*What you are asked to do*
From the records below, determine the number of lines containing "login". Output that number alone.

═══ Data extracts ═══

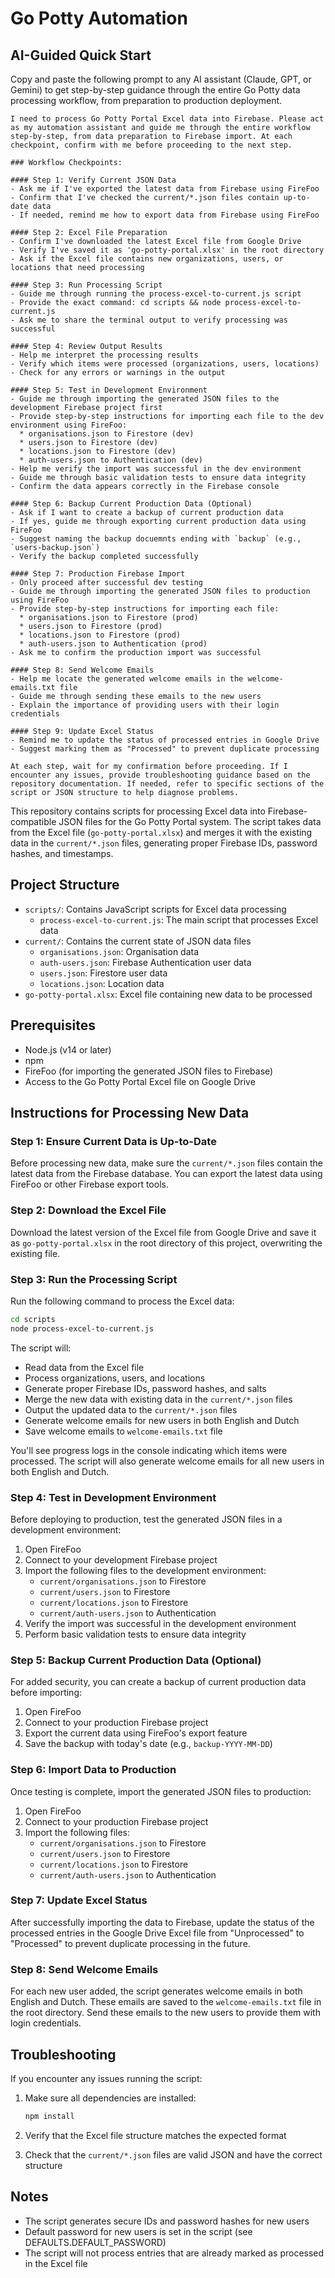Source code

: # Go Potty Automation

## AI-Guided Quick Start
Copy and paste the following prompt to any AI assistant (Claude, GPT, or Gemini) to get step-by-step guidance through the entire Go Potty data processing workflow, from preparation to production deployment.

```
I need to process Go Potty Portal Excel data into Firebase. Please act as my automation assistant and guide me through the entire workflow step-by-step, from data preparation to Firebase import. At each checkpoint, confirm with me before proceeding to the next step.

### Workflow Checkpoints:

#### Step 1: Verify Current JSON Data
- Ask me if I've exported the latest data from Firebase using FireFoo
- Confirm that I've checked the current/*.json files contain up-to-date data
- If needed, remind me how to export data from Firebase using FireFoo

#### Step 2: Excel File Preparation
- Confirm I've downloaded the latest Excel file from Google Drive
- Verify I've saved it as 'go-potty-portal.xlsx' in the root directory
- Ask if the Excel file contains new organizations, users, or locations that need processing

#### Step 3: Run Processing Script
- Guide me through running the process-excel-to-current.js script
- Provide the exact command: cd scripts && node process-excel-to-current.js
- Ask me to share the terminal output to verify processing was successful

#### Step 4: Review Output Results
- Help me interpret the processing results
- Verify which items were processed (organizations, users, locations)
- Check for any errors or warnings in the output

#### Step 5: Test in Development Environment
- Guide me through importing the generated JSON files to the development Firebase project first
- Provide step-by-step instructions for importing each file to the dev environment using FireFoo:
  * organisations.json to Firestore (dev)
  * users.json to Firestore (dev)
  * locations.json to Firestore (dev)
  * auth-users.json to Authentication (dev)
- Help me verify the import was successful in the dev environment
- Guide me through basic validation tests to ensure data integrity
- Confirm the data appears correctly in the Firebase console

#### Step 6: Backup Current Production Data (Optional)
- Ask if I want to create a backup of current production data
- If yes, guide me through exporting current production data using FireFoo
- Suggest naming the backup docuemnts ending with `backup` (e.g., `users-backup.json`)
- Verify the backup completed successfully

#### Step 7: Production Firebase Import
- Only proceed after successful dev testing
- Guide me through importing the generated JSON files to production using FireFoo
- Provide step-by-step instructions for importing each file:
  * organisations.json to Firestore (prod)
  * users.json to Firestore (prod)
  * locations.json to Firestore (prod)
  * auth-users.json to Authentication (prod)
- Ask me to confirm the production import was successful

#### Step 8: Send Welcome Emails
- Help me locate the generated welcome emails in the welcome-emails.txt file
- Guide me through sending these emails to the new users
- Explain the importance of providing users with their login credentials

#### Step 9: Update Excel Status
- Remind me to update the status of processed entries in Google Drive
- Suggest marking them as "Processed" to prevent duplicate processing

At each step, wait for my confirmation before proceeding. If I encounter any issues, provide troubleshooting guidance based on the repository documentation. If needed, refer to specific sections of the script or JSON structure to help diagnose problems.
```

This repository contains scripts for processing Excel data into Firebase-compatible JSON files for the Go Potty Portal system. The script takes data from the Excel file (`go-potty-portal.xlsx`) and merges it with the existing data in the `current/*.json` files, generating proper Firebase IDs, password hashes, and timestamps.

## Project Structure

- `scripts/`: Contains JavaScript scripts for Excel data processing
  - `process-excel-to-current.js`: The main script that processes Excel data
- `current/`: Contains the current state of JSON data files
  - `organisations.json`: Organisation data
  - `auth-users.json`: Firebase Authentication user data
  - `users.json`: Firestore user data
  - `locations.json`: Location data
- `go-potty-portal.xlsx`: Excel file containing new data to be processed

## Prerequisites

- Node.js (v14 or later)
- npm
- FireFoo (for importing the generated JSON files to Firebase)
- Access to the Go Potty Portal Excel file on Google Drive

## Instructions for Processing New Data

### Step 1: Ensure Current Data is Up-to-Date

Before processing new data, make sure the `current/*.json` files contain the latest data from the Firebase database. You can export the latest data using FireFoo or other Firebase export tools.

### Step 2: Download the Excel File

Download the latest version of the Excel file from Google Drive and save it as `go-potty-portal.xlsx` in the root directory of this project, overwriting the existing file.

### Step 3: Run the Processing Script

Run the following command to process the Excel data:

```bash
cd scripts
node process-excel-to-current.js
```

The script will:
- Read data from the Excel file
- Process organizations, users, and locations
- Generate proper Firebase IDs, password hashes, and salts
- Merge the new data with existing data in the `current/*.json` files
- Output the updated data to the `current/*.json` files
- Generate welcome emails for new users in both English and Dutch
- Save welcome emails to `welcome-emails.txt` file

You'll see progress logs in the console indicating which items were processed. The script will also generate welcome emails for all new users in both English and Dutch.

### Step 4: Test in Development Environment

Before deploying to production, test the generated JSON files in a development environment:

1. Open FireFoo
2. Connect to your development Firebase project
3. Import the following files to the development environment:
   - `current/organisations.json` to Firestore
   - `current/users.json` to Firestore
   - `current/locations.json` to Firestore
   - `current/auth-users.json` to Authentication
4. Verify the import was successful in the development environment
5. Perform basic validation tests to ensure data integrity

### Step 5: Backup Current Production Data (Optional)

For added security, you can create a backup of current production data before importing:

1. Open FireFoo
2. Connect to your production Firebase project
3. Export the current data using FireFoo's export feature
4. Save the backup with today's date (e.g., `backup-YYYY-MM-DD`)

### Step 6: Import Data to Production

Once testing is complete, import the generated JSON files to production:

1. Open FireFoo
2. Connect to your production Firebase project
3. Import the following files:
   - `current/organisations.json` to Firestore
   - `current/users.json` to Firestore
   - `current/locations.json` to Firestore
   - `current/auth-users.json` to Authentication

### Step 7: Update Excel Status

After successfully importing the data to Firebase, update the status of the processed entries in the Google Drive Excel file from "Unprocessed" to "Processed" to prevent duplicate processing in the future.

### Step 8: Send Welcome Emails

For each new user added, the script generates welcome emails in both English and Dutch. These emails are saved to the `welcome-emails.txt` file in the root directory. Send these emails to the new users to provide them with login credentials.

## Troubleshooting

If you encounter any issues running the script:

1. Make sure all dependencies are installed:
   ```bash
   npm install
   ```

2. Verify that the Excel file structure matches the expected format

3. Check that the `current/*.json` files are valid JSON and have the correct structure

## Notes

- The script generates secure IDs and password hashes for new users
- Default password for new users is set in the script (see DEFAULTS.DEFAULT_PASSWORD)
- The script will not process entries that are already marked as processed in the Excel file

═══

*Answer box*
2